A scientific team headed by Stephan Schuster and Webb Miller at Pennsylvania State University report in the Thursday issue of Nature that they have recovered a large fraction of the mammoth genome from clumps of mammoth hair. Mammoths were driven to extinction toward the end of the last ice age, some 10,000 years ago, after the first modern humans learned how to survive and hunt in the steppes of Siberia.
Schuster and Miller said there was no technical obstacle to decoding the full mammoth genome, which they believe could be achieved for a further $2 million. They have already been able to calculate that the mammoth's genome differs at around 400,000 sites from that of the African elephant.
There is no way at present to synthesize a genome-sized chunk of mammoth DNA, let alone to develop it into a whole animal. But Schuster said a short-cut would be to modify the genome of an elephant's cell at the 400,000 or more sites necessary to make it resemble a mammoth's genome. The cell could be converted into an embryo and brought to term by an elephant, a project he estimated would cost some $10 million.

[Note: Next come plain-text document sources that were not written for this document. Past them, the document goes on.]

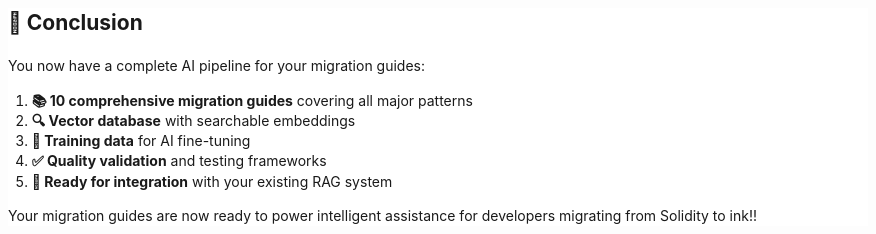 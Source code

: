 
## 🎉 Conclusion

You now have a complete AI pipeline for your migration guides:

1. **📚 10 comprehensive migration guides** covering all major patterns
2. **🔍 Vector database** with searchable embeddings
3. **🧠 Training data** for AI fine-tuning
4. **✅ Quality validation** and testing frameworks
5. **🚀 Ready for integration** with your existing RAG system

Your migration guides are now ready to power intelligent assistance for developers migrating from Solidity to ink!!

Such a project would have been judged entirely impossible a few years ago, and is far from reality even now. Still, several technical barriers have fallen in surprising ways. One is that ancient DNA is always shredded into tiny pieces, seemingly impossible to analyze. But a new generation of DNA decoding machines uses tiny pieces as their starting point. Schuster's laboratory has two, known as 454 machines, each of which costs $500,000.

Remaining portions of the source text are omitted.